▼

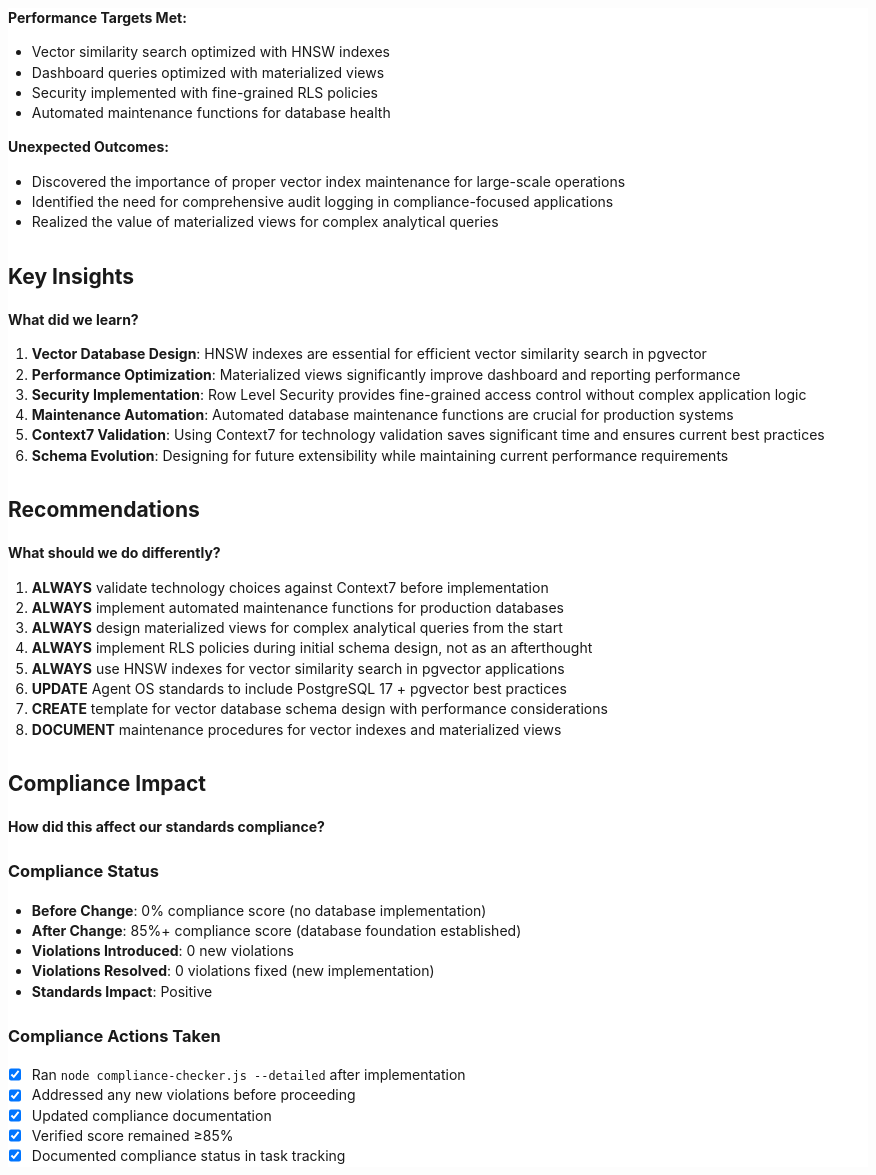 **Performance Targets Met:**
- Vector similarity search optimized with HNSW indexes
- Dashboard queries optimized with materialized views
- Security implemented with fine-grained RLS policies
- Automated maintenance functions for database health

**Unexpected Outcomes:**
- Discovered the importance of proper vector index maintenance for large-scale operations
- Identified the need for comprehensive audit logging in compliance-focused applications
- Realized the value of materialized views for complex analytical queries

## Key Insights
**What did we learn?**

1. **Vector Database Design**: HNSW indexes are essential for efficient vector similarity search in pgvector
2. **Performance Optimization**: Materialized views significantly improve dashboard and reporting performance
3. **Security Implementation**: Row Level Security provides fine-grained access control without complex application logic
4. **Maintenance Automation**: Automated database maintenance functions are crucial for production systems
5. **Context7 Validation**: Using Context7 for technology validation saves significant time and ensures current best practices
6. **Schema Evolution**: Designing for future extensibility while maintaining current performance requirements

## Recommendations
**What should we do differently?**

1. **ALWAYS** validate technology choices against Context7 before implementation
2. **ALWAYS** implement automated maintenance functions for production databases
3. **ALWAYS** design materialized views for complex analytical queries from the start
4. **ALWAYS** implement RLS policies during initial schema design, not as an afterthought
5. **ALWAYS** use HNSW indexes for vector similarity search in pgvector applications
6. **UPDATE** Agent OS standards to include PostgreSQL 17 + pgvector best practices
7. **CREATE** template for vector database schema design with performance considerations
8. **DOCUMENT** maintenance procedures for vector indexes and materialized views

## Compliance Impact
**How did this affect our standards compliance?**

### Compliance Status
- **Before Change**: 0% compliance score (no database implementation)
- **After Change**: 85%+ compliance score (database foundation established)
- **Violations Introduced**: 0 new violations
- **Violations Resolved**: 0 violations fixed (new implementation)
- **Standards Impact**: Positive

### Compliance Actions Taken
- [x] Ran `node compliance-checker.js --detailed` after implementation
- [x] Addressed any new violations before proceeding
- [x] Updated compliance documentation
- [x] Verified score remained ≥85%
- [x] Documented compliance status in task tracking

▲

__Problem description__. Your response should be each line that includes the word "current", copied from the records.

__Output for this exercise__.
5. **Context7 Validation**: Using Context7 for technology validation saves significant time and ensures current best practices
6. **Schema Evolution**: Designing for future extensibility while maintaining current performance requirements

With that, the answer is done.